Yesterday morning, Wednesday, Nov. 16, the 10th Successor of Don Bosco visited Salesian houses located in the East Los Angeles area, getting to know the pastoral-educational communities and the apostolic activities they conduct.
First, he visited Bishop Mora Salesian High School in Los Angeles. The students of the marching band welcomed Fr. Á.F Artime and led him to the school gymnasium filled with jubilant people who welcomed him with great enthusiasm. For his part, playing the guitar together with the mariachi student band, the Rector Major was able to return the emotions and enthusiasm he himself felt to those present.
Afterward, the Rector Major sat at a table with some representatives of the school community for a sincere and open dialogue, visited the various sections of the institute, and finally stopped for lunch with the animators, in a moment also of simple and friendly interaction between the Tenth Successor of Don Bosco and the boys and girls involved with the Salesian charism.

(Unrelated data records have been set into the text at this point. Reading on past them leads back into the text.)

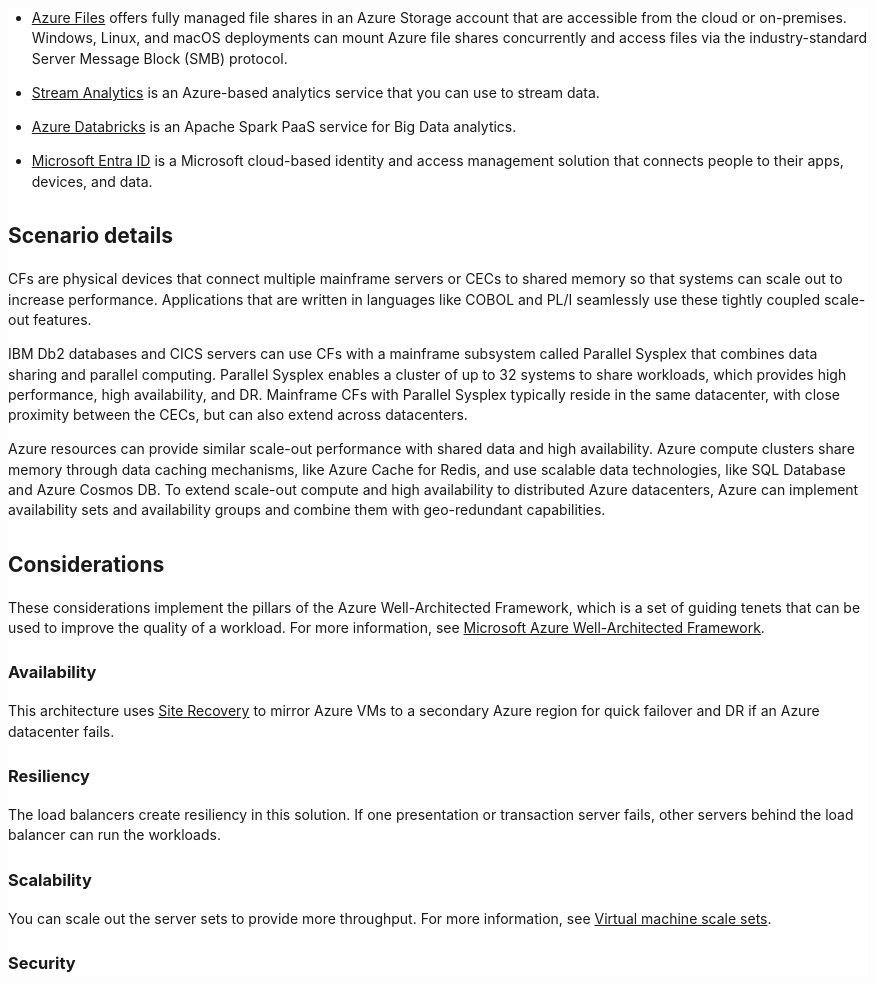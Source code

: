 - [Azure Files](/azure/well-architected/service-guides/azure-files) offers fully managed file shares in an Azure Storage account that are accessible from the cloud or on-premises. Windows, Linux, and macOS deployments can mount Azure file shares concurrently and access files via the industry-standard Server Message Block (SMB) protocol.

- [Stream Analytics](/azure/stream-analytics/stream-analytics-introduction) is an Azure-based analytics service that you can use to stream data.

- [Azure Databricks](/azure/well-architected/service-guides/azure-databricks-security) is an Apache Spark PaaS service for Big Data analytics.

-	[Microsoft Entra ID](/entra/fundamentals/whatis) is a Microsoft cloud-based identity and access management solution that connects people to their apps, devices, and data.

## Scenario details

CFs are physical devices that connect multiple mainframe servers or CECs to shared memory so that systems can scale out to increase performance. Applications that are written in languages like COBOL and PL/I seamlessly use these tightly coupled scale-out features.

IBM Db2 databases and CICS servers can use CFs with a mainframe subsystem called Parallel Sysplex that combines data sharing and parallel computing. Parallel Sysplex enables a cluster of up to 32 systems to share workloads, which provides high performance, high availability, and DR. Mainframe CFs with Parallel Sysplex typically reside in the same datacenter, with close proximity between the CECs, but can also extend across datacenters.

Azure resources can provide similar scale-out performance with shared data and high availability. Azure compute clusters share memory through data caching mechanisms, like Azure Cache for Redis, and use scalable data technologies, like SQL Database and Azure Cosmos DB. To extend scale-out compute and high availability to distributed Azure datacenters, Azure can implement availability sets and availability groups and combine them with geo-redundant capabilities.

## Considerations

These considerations implement the pillars of the Azure Well-Architected Framework, which is a set of guiding tenets that can be used to improve the quality of a workload. For more information, see [Microsoft Azure Well-Architected Framework](/azure/well-architected/).

### Availability

This architecture uses [Site Recovery](https://azure.microsoft.com/services/site-recovery) to mirror Azure VMs to a secondary Azure region for quick failover and DR if an Azure datacenter fails.

### Resiliency

The load balancers create resiliency in this solution. If one presentation or transaction server fails, other servers behind the load balancer can run the workloads.

### Scalability

You can scale out the server sets to provide more throughput. For more information, see [Virtual machine scale sets](/azure/virtual-machine-scale-sets/overview).

### Security
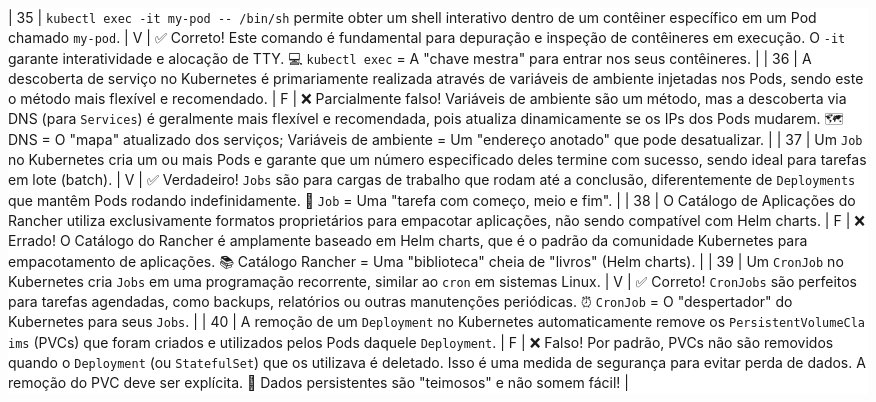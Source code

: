 | 35  | `kubectl exec -it my-pod -- /bin/sh` permite obter um shell interativo dentro de um contêiner específico em um Pod chamado `my-pod`.                                                                                                                                                                                                                                                                                     | V        | ✅ Correto! Este comando é fundamental para depuração e inspeção de contêineres em execução. O `-it` garante interatividade e alocação de TTY. 💻 `kubectl exec` = A "chave mestra" para entrar nos seus contêineres.                                                                                                                                                                                                                                                                                                                   |
| 36  | A descoberta de serviço no Kubernetes é primariamente realizada através de variáveis de ambiente injetadas nos Pods, sendo este o método mais flexível e recomendado.                                                                                                                                                                                                                                                    | F        | ❌ Parcialmente falso! Variáveis de ambiente são um método, mas a descoberta via DNS (para `Services`) é geralmente mais flexível e recomendada, pois atualiza dinamicamente se os IPs dos Pods mudarem. 🗺️ DNS = O "mapa" atualizado dos serviços; Variáveis de ambiente = Um "endereço anotado" que pode desatualizar.                                                                                                                                                                                                               |
| 37  | Um `Job` no Kubernetes cria um ou mais Pods e garante que um número especificado deles termine com sucesso, sendo ideal para tarefas em lote (batch).                                                                                                                                                                                                                                                                    | V        | ✅ Verdadeiro! `Jobs` são para cargas de trabalho que rodam até a conclusão, diferentemente de `Deployments` que mantêm Pods rodando indefinidamente. 🏁 `Job` = Uma "tarefa com começo, meio e fim".                                                                                                                                                                                                                                                                                                                                   |
| 38  | O Catálogo de Aplicações do Rancher utiliza exclusivamente formatos proprietários para empacotar aplicações, não sendo compatível com Helm charts.                                                                                                                                                                                                                                                                       | F        | ❌ Errado! O Catálogo do Rancher é amplamente baseado em Helm charts, que é o padrão da comunidade Kubernetes para empacotamento de aplicações. 📚 Catálogo Rancher = Uma "biblioteca" cheia de "livros" (Helm charts).                                                                                                                                                                                                                                                                                                                 |
| 39  | Um `CronJob` no Kubernetes cria `Jobs` em uma programação recorrente, similar ao `cron` em sistemas Linux.                                                                                                                                                                                                                                                                                                               | V        | ✅ Correto! `CronJobs` são perfeitos para tarefas agendadas, como backups, relatórios ou outras manutenções periódicas. ⏰ `CronJob` = O "despertador" do Kubernetes para seus `Jobs`.                                                                                                                                                                                                                                                                                                                                                   |
| 40  | A remoção de um `Deployment` no Kubernetes automaticamente remove os `PersistentVolumeClaims` (PVCs) que foram criados e utilizados pelos Pods daquele `Deployment`.                                                                                                                                                                                                                                                     | F        | ❌ Falso! Por padrão, PVCs não são removidos quando o `Deployment` (ou `StatefulSet`) que os utilizava é deletado. Isso é uma medida de segurança para evitar perda de dados. A remoção do PVC deve ser explícita. 💾 Dados persistentes são "teimosos" e não somem fácil!                                                                                                                                                                                                                                                              |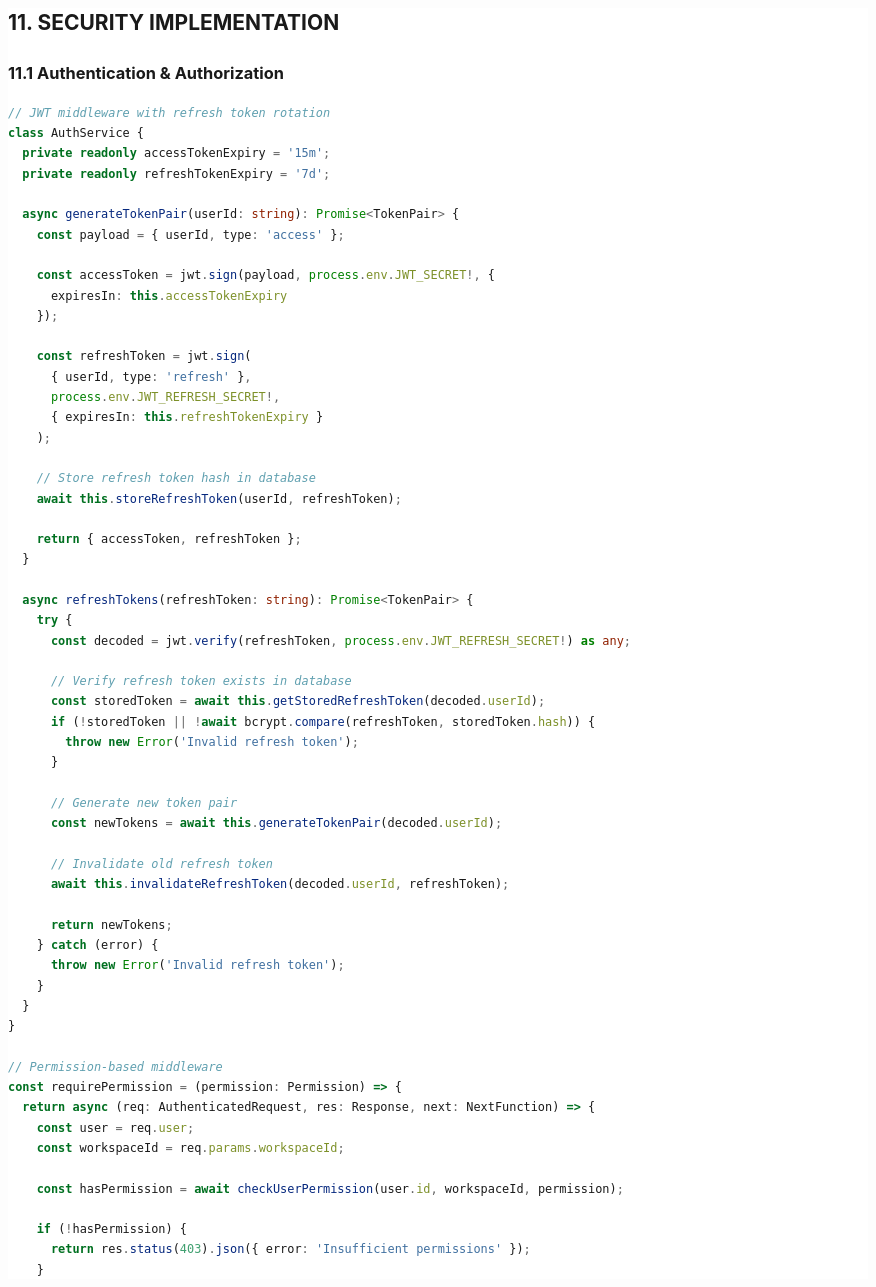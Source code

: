 ## 11. SECURITY IMPLEMENTATION

### 11.1 Authentication & Authorization
```typescript
// JWT middleware with refresh token rotation
class AuthService {
  private readonly accessTokenExpiry = '15m';
  private readonly refreshTokenExpiry = '7d';

  async generateTokenPair(userId: string): Promise<TokenPair> {
    const payload = { userId, type: 'access' };
    
    const accessToken = jwt.sign(payload, process.env.JWT_SECRET!, {
      expiresIn: this.accessTokenExpiry
    });
    
    const refreshToken = jwt.sign(
      { userId, type: 'refresh' }, 
      process.env.JWT_REFRESH_SECRET!,
      { expiresIn: this.refreshTokenExpiry }
    );
    
    // Store refresh token hash in database
    await this.storeRefreshToken(userId, refreshToken);
    
    return { accessToken, refreshToken };
  }
  
  async refreshTokens(refreshToken: string): Promise<TokenPair> {
    try {
      const decoded = jwt.verify(refreshToken, process.env.JWT_REFRESH_SECRET!) as any;
      
      // Verify refresh token exists in database
      const storedToken = await this.getStoredRefreshToken(decoded.userId);
      if (!storedToken || !await bcrypt.compare(refreshToken, storedToken.hash)) {
        throw new Error('Invalid refresh token');
      }
      
      // Generate new token pair
      const newTokens = await this.generateTokenPair(decoded.userId);
      
      // Invalidate old refresh token
      await this.invalidateRefreshToken(decoded.userId, refreshToken);
      
      return newTokens;
    } catch (error) {
      throw new Error('Invalid refresh token');
    }
  }
}

// Permission-based middleware
const requirePermission = (permission: Permission) => {
  return async (req: AuthenticatedRequest, res: Response, next: NextFunction) => {
    const user = req.user;
    const workspaceId = req.params.workspaceId;
    
    const hasPermission = await checkUserPermission(user.id, workspaceId, permission);
    
    if (!hasPermission) {
      return res.status(403).json({ error: 'Insufficient permissions' });
    }
```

Yesterday, Fr. Á.F. Artime also got to know the apostolic realities of the Salesian presences of "Saint Isabel," "Saint Mary," and "Saint Bridget." On the second stop of the quick tour of these centers, he watched the performance of the parish choir with interest and participation and addressed a few words to the minors of the school and their companions gathered in the church: he briefly introduced himself, his role as Rector Major and the significance of his visit: "I am not here for a purely institutional visit, but because I believe deeply in what we are doing together," said the Rector Major in Spanish, translated into English by Fr. Timothy Ploch, now Rector of the Provincial House of United States East (SUE), formerly Counselor for the Inter-American Region (2014-2020).
He then went on to animate the children, adding, "Looking at you, I see an enthusiastic Christian community that feels at home in a Salesian work and in the Salesian Family." And he offered two reasons why "a presence such as this, for us Salesians of Don Bosco, is most important": first, the sense of unity and communion that makes the parish "a little oasis" for families and Christian communities in the face of the weariness and difficulties of daily life; and then the good that the presence of Salesians among young people and of young people around Salesians does.
The day's visit was completed at the Salesian Family Youth Center located in the Boyle Heights neighborhood, a symbolic work of the Salesian apostolic activities of SUO: established in 1966, through its two locations it serves the communities of Boyle Heights and City Terrace (areas where some 13,000 minors study daily) and provides after-school educational activities and low-cost alternative programs for thousands of at-risk and economically disadvantaged youth between the ages of 6 and 18.
On this occasion, the Rector Major enjoyed watching various artistic and cultural performances by various youth groups and spent the evening in agape and fraternity with members of the local Salesian Family.